## REQUIREMENT
Here is a block of records. Copy every line in it that includes "hasError".

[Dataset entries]
- - - - - - -
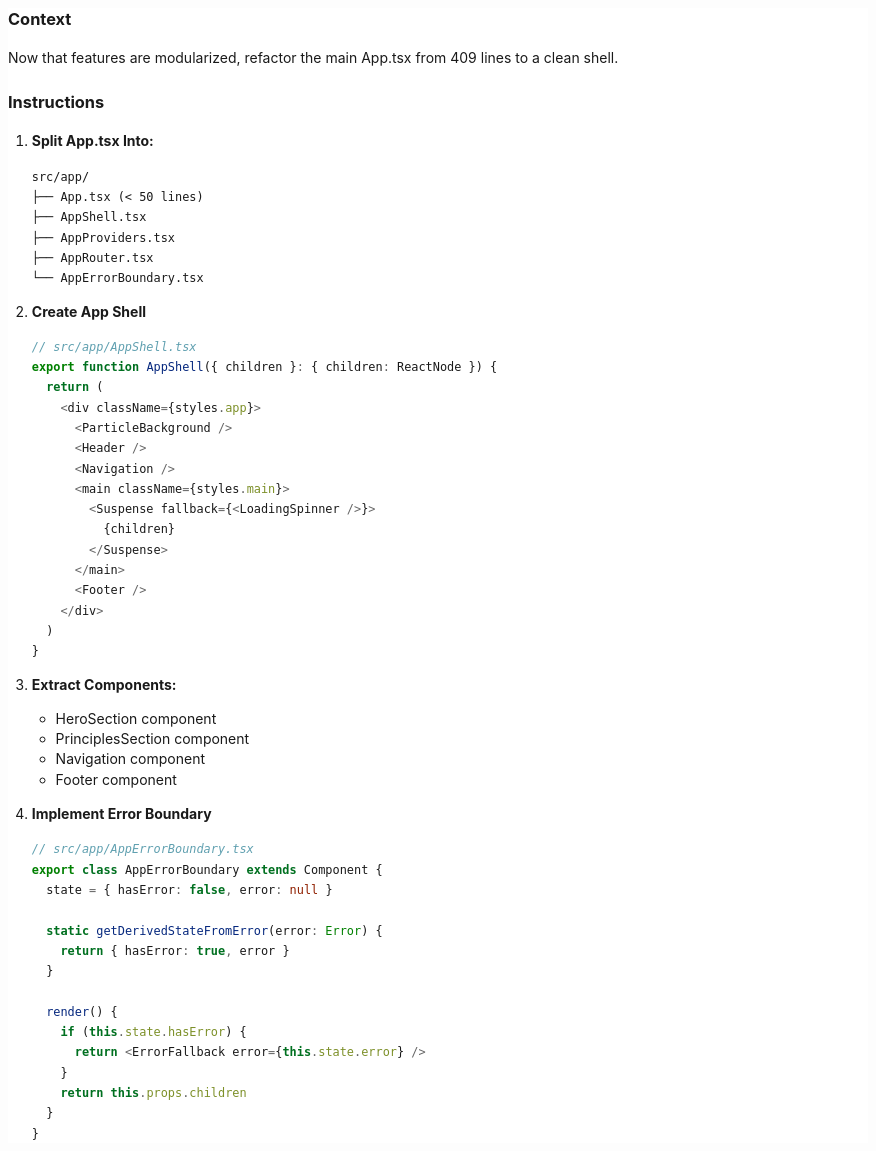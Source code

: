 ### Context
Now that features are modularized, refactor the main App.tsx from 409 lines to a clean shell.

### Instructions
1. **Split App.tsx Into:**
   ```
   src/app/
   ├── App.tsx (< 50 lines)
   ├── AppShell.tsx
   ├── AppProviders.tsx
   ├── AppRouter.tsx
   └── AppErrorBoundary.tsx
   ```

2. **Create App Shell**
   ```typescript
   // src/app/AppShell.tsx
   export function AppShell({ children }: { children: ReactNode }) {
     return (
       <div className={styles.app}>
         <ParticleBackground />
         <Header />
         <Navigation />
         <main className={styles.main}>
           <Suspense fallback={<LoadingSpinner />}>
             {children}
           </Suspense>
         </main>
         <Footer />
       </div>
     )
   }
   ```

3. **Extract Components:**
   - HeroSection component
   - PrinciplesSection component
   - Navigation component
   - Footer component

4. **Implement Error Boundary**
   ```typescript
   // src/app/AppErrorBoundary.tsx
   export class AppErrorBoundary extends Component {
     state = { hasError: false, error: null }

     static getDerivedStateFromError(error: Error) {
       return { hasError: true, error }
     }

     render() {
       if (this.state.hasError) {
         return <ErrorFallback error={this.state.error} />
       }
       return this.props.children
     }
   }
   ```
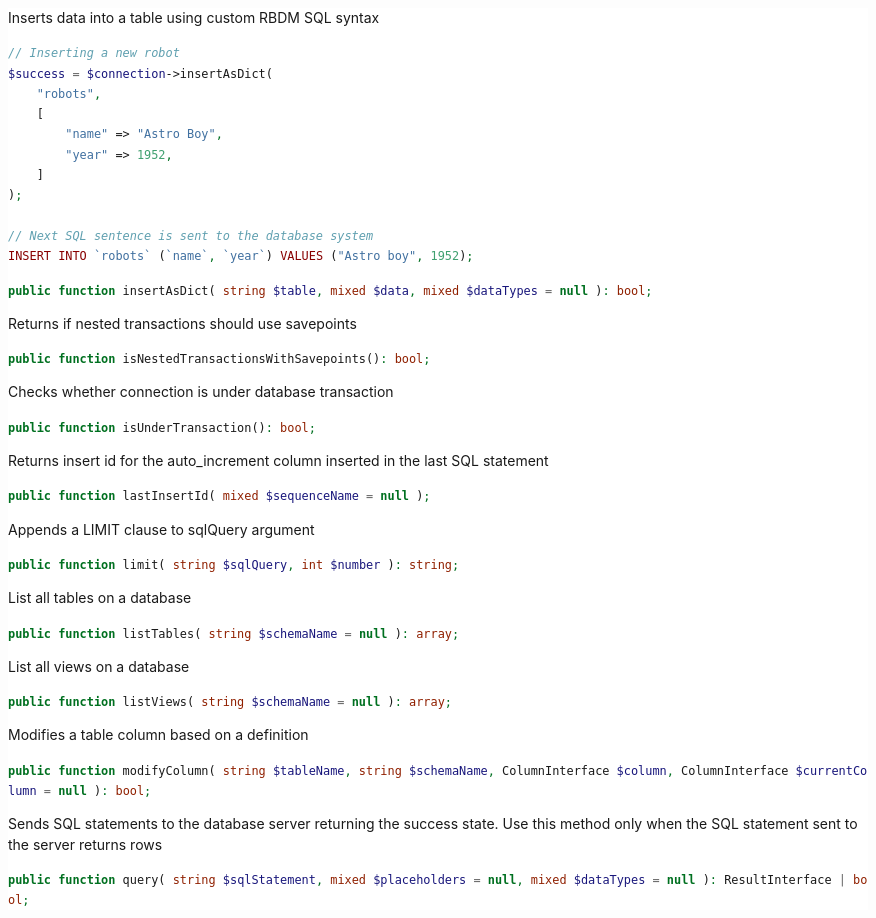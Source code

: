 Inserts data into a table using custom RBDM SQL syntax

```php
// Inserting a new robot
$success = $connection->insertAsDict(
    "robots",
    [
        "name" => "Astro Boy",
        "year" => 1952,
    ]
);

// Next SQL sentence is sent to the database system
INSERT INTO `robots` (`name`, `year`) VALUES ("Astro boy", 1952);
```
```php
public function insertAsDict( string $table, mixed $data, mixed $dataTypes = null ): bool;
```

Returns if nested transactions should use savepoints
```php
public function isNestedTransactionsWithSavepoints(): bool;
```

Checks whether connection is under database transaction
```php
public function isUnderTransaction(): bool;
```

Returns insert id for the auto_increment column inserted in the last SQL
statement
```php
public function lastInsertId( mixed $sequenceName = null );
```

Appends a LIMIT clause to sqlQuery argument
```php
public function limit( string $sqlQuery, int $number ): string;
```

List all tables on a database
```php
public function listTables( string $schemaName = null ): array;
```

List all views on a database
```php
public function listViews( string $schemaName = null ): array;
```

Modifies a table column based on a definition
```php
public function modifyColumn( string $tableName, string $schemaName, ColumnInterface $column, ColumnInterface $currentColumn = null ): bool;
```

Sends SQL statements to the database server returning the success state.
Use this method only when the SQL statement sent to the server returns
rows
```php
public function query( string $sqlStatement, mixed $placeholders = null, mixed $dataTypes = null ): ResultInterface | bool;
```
- - - - - - -
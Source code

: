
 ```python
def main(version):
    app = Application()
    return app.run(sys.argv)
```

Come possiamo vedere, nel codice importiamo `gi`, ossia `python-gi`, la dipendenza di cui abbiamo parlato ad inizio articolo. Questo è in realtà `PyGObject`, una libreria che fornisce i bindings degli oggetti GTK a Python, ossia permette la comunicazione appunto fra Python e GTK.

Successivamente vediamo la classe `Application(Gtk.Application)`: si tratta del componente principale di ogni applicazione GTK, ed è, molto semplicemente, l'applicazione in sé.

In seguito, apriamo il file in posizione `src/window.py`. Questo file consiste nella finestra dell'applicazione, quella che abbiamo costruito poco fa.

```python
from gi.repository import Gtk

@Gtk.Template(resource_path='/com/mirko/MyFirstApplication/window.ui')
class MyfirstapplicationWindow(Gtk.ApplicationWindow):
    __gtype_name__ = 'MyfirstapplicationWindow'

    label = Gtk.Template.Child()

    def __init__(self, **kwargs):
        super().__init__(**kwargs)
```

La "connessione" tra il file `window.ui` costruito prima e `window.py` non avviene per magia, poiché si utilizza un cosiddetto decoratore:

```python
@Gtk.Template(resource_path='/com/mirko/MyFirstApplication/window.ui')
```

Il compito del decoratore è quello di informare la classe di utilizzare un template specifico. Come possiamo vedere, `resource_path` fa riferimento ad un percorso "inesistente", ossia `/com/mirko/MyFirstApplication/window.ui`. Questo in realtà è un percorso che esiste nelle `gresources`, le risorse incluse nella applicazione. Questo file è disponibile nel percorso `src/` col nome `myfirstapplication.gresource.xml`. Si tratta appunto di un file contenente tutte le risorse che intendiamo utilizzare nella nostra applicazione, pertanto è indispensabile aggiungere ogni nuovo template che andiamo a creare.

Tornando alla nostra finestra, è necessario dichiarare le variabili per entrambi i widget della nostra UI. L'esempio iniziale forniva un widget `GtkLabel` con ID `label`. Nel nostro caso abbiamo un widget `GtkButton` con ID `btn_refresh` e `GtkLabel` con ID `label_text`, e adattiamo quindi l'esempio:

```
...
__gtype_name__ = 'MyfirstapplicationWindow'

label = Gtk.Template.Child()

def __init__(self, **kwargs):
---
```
- - - - - - -
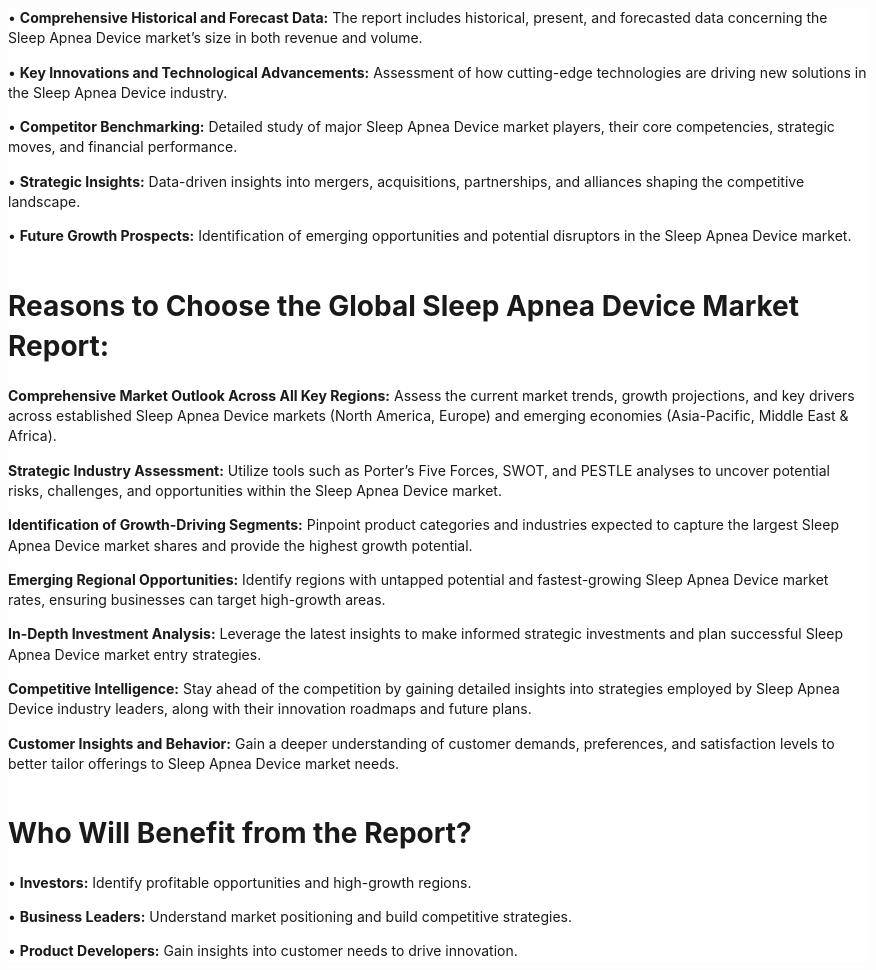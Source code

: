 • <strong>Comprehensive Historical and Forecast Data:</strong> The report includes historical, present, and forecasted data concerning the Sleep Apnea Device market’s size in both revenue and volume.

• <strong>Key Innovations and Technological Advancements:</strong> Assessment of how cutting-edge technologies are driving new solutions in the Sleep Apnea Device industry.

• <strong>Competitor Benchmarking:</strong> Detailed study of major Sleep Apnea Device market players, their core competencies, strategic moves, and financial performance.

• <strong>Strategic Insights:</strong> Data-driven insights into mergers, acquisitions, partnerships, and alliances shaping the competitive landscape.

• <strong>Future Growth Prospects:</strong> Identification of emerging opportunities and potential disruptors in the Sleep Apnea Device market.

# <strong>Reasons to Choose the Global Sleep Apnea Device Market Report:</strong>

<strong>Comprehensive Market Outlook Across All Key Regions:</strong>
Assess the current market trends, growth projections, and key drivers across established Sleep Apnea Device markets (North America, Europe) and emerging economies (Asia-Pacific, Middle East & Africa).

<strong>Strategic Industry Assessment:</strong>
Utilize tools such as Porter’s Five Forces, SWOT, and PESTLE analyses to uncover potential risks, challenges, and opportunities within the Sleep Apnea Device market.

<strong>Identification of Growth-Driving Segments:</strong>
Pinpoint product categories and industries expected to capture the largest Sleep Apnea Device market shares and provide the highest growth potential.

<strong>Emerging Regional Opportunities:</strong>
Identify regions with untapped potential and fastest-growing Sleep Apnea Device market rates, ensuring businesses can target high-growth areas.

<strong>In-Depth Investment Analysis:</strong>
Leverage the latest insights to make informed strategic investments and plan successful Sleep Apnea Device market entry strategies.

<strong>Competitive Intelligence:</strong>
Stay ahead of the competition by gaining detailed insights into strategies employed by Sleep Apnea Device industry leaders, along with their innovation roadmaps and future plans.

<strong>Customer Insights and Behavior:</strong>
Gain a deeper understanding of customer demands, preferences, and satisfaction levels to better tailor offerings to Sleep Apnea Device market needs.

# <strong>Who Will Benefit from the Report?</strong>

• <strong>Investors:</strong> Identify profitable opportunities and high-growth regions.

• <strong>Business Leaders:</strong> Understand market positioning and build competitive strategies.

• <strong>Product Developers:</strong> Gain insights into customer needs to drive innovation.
- - - - - - -
## WRITTEN ANSWER
     state = { hasError: false, error: null }
       return { hasError: true, error }
       if (this.state.hasError) {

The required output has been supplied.